In [None]:
import torch
import torch.nn as nn
import torch.optim as optim # optimizer
import torchvision
from torchvision import datasets, transforms
import matplotlib.pyplot as plt
import numpy as np

# Set device
device = torch.device('cuda' if torch.cuda.is_available() else 'cpu')

Now we do transformation to convert an input image (or any other data) into a PyTorch tensor.

Specifically, it converts pixel values (usually in the range [0, 255]) to floating-point values between 0 and 1.

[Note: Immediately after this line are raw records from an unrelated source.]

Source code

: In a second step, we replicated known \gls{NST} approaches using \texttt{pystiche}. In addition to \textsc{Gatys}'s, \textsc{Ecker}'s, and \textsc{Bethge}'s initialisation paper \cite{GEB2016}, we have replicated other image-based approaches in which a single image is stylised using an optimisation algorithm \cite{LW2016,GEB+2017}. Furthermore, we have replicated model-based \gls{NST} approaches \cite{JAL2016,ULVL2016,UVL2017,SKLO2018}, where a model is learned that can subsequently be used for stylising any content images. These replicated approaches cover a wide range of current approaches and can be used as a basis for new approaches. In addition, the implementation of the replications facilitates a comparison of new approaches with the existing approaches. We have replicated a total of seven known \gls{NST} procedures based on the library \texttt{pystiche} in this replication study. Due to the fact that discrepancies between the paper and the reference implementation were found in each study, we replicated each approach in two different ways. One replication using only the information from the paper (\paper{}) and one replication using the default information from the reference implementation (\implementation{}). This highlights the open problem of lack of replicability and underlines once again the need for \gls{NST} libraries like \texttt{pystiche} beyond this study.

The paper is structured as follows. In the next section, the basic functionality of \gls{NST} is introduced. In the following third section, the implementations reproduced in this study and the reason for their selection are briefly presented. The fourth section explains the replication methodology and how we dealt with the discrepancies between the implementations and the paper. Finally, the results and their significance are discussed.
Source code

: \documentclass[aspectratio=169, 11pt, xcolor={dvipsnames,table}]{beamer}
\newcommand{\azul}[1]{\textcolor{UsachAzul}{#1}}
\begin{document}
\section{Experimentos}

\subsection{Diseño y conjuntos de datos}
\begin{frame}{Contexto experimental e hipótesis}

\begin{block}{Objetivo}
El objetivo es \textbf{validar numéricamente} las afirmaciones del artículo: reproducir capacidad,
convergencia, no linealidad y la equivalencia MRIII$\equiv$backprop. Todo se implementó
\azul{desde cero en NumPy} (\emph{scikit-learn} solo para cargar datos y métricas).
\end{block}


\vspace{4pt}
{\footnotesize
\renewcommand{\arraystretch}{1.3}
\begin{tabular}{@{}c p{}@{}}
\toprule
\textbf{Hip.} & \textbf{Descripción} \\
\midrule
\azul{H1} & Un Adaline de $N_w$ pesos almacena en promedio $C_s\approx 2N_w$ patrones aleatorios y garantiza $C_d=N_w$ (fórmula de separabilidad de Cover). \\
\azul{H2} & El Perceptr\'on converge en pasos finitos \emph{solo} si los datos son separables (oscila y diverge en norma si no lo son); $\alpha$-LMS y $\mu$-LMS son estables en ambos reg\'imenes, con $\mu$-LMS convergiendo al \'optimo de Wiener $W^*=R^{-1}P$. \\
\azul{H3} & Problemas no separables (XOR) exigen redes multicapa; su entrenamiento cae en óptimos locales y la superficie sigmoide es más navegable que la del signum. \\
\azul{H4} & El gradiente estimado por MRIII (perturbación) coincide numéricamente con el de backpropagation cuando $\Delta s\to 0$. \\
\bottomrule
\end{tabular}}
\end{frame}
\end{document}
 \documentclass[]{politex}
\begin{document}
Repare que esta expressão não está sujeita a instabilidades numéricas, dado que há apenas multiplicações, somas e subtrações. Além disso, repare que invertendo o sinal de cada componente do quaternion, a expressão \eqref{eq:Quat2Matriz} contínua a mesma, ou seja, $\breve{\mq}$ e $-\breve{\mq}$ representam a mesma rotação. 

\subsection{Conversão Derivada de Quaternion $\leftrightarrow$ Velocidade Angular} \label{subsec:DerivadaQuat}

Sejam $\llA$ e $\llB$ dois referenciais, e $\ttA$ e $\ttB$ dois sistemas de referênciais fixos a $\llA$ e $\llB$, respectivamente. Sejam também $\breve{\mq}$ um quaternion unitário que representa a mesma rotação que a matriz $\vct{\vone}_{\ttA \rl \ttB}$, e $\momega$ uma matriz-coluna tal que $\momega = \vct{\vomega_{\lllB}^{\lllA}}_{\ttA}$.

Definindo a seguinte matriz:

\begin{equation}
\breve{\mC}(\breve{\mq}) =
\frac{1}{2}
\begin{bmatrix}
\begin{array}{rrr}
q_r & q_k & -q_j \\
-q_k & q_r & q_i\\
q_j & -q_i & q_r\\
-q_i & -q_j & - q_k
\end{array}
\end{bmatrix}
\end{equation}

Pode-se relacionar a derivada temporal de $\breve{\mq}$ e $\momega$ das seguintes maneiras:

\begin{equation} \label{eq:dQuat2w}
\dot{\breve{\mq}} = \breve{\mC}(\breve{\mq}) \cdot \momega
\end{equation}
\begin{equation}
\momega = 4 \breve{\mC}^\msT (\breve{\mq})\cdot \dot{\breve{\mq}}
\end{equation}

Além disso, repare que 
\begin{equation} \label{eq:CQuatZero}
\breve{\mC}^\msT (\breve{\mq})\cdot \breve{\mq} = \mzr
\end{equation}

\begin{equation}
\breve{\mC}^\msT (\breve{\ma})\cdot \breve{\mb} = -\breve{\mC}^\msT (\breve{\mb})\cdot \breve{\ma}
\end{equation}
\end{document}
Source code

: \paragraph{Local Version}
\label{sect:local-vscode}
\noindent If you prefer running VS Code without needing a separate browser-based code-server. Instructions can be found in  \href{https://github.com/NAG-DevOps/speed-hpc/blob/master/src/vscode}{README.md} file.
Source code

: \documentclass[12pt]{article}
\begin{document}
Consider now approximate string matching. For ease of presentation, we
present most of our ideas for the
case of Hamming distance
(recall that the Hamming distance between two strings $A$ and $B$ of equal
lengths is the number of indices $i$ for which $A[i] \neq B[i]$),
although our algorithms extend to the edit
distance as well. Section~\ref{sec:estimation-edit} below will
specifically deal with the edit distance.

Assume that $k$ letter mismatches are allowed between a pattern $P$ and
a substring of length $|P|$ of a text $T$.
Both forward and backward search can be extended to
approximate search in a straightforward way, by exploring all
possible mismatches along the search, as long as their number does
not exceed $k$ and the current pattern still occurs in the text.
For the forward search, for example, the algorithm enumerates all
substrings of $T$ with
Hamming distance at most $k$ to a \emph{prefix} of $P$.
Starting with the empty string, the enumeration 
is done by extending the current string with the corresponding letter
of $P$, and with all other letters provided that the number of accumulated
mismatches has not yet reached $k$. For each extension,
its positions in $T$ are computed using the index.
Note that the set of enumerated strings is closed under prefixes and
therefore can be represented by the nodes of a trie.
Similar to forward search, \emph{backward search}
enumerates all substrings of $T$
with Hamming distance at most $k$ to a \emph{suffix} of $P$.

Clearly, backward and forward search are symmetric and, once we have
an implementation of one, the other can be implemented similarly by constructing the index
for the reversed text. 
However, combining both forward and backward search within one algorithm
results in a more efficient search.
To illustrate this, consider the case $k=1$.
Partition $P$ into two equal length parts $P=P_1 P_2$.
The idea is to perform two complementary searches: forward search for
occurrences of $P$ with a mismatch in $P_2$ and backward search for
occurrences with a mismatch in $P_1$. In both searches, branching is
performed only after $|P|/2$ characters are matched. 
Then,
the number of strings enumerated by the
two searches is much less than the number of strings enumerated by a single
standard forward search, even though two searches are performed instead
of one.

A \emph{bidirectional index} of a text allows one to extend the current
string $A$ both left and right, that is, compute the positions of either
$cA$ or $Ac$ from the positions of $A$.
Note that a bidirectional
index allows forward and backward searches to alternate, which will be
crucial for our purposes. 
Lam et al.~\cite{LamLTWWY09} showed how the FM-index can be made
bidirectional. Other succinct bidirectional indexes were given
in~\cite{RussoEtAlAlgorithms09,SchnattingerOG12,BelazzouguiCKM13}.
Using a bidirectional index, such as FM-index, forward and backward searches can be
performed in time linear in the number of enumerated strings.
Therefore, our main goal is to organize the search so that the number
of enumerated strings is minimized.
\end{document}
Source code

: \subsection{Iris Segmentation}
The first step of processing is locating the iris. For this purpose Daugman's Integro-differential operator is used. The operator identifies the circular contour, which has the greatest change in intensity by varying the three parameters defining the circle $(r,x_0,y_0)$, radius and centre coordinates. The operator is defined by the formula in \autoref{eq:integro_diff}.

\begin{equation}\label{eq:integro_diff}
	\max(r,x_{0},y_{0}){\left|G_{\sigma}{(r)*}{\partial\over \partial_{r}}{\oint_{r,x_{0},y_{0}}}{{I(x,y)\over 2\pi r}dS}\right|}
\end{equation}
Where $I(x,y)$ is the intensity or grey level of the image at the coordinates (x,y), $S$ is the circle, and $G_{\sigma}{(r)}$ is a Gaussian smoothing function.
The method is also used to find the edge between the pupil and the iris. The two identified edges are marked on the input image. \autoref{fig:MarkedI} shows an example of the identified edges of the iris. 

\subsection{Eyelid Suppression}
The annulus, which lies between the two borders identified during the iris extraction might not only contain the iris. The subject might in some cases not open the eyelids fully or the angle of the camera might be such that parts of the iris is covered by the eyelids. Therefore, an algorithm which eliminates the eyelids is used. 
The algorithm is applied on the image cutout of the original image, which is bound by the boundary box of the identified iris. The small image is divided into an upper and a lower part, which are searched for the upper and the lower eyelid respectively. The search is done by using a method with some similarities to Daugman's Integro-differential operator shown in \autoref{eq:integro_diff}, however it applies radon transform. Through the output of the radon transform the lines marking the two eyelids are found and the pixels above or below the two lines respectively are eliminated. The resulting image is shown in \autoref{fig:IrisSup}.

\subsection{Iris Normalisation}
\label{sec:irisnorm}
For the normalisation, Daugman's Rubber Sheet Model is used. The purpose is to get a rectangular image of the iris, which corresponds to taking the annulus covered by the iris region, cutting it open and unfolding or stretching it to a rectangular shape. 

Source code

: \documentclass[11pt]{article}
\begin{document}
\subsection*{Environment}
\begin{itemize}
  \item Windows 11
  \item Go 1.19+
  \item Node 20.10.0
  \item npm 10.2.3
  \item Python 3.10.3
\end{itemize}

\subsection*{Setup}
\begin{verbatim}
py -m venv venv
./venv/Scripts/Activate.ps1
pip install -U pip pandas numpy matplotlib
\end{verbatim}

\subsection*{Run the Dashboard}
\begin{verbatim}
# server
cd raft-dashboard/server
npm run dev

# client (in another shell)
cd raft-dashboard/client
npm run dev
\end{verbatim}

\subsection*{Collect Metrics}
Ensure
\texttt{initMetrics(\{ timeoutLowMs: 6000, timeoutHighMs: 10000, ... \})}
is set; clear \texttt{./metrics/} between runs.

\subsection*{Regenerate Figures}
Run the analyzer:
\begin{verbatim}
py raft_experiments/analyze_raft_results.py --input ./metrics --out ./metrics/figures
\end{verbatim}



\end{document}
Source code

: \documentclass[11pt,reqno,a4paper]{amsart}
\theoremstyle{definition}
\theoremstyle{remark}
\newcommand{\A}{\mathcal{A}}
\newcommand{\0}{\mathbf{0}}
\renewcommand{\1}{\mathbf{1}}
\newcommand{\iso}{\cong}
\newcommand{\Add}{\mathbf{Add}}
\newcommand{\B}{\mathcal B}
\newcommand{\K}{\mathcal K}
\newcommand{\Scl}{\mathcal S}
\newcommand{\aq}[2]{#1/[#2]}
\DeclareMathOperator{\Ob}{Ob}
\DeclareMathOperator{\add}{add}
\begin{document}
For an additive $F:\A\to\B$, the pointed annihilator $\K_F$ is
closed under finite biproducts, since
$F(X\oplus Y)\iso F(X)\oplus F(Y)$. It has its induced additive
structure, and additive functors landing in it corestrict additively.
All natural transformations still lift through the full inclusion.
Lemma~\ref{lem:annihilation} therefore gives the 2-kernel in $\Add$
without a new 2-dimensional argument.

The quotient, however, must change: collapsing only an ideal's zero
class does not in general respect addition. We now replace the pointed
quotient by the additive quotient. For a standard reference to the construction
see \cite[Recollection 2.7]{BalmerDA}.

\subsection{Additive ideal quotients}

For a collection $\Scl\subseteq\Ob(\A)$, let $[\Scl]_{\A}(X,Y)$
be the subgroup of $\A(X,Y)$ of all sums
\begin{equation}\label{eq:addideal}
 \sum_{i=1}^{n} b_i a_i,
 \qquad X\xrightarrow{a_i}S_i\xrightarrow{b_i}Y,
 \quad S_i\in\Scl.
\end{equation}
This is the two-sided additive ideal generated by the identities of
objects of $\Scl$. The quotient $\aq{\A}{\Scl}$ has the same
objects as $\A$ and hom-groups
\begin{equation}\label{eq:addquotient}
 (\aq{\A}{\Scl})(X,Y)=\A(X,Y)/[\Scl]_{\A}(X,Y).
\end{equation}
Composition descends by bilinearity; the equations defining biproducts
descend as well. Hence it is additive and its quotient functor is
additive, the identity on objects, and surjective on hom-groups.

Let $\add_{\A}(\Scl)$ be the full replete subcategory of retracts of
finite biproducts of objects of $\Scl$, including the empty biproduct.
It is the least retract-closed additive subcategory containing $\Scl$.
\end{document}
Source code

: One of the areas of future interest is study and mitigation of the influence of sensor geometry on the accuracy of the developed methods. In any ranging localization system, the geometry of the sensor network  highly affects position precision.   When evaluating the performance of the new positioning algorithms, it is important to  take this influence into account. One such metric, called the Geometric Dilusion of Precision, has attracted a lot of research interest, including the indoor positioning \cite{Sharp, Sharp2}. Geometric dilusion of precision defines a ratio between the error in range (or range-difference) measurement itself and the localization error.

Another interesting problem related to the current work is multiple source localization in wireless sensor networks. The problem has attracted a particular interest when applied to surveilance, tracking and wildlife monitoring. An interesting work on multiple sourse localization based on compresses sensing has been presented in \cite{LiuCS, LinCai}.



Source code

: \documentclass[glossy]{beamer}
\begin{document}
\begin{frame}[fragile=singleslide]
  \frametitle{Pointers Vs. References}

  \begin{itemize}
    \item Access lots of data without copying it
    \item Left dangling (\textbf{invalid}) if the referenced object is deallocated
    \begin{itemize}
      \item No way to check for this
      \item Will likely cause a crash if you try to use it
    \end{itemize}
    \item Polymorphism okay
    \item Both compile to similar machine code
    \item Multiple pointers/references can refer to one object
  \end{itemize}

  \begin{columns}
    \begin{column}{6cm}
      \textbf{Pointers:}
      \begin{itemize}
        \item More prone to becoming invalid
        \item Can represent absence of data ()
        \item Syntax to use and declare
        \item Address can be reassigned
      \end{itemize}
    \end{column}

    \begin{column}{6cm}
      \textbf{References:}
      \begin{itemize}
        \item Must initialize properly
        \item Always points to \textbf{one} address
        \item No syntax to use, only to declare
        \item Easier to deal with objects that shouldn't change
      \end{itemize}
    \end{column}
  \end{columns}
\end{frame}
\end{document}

For example, if you have an RGB image, this transformation will convert it into a 3-channel tensor (red, green, and blue).

In [None]:
transform = transforms.Compose([
    transforms.ToTensor(),
    transforms.Normalize((0.5,), (0.5,))]) # We are dealing with EMNIST, therefore only one channel is needed (mean),(std)


In [None]:
train_dataset = datasets.EMNIST(root='./data',
                                 split='balanced',  # Choose the split (e.g., 'balanced', 'letters', 'digits', etc.)
                                 train=True,
                                 download=True,
                                 transform=transform) # Use defined transform

dataloader = torch.utils.data.DataLoader(train_dataset,
                                         batch_size=32,
                                         shuffle = True) # Shuffle the dataset

Downloading https://www.itl.nist.gov/iaui/vip/cs_links/EMNIST/gzip.zip to ./data/EMNIST/raw/gzip.zip


100%|██████████| 561753746/561753746 [00:12<00:00, 43710681.64it/s]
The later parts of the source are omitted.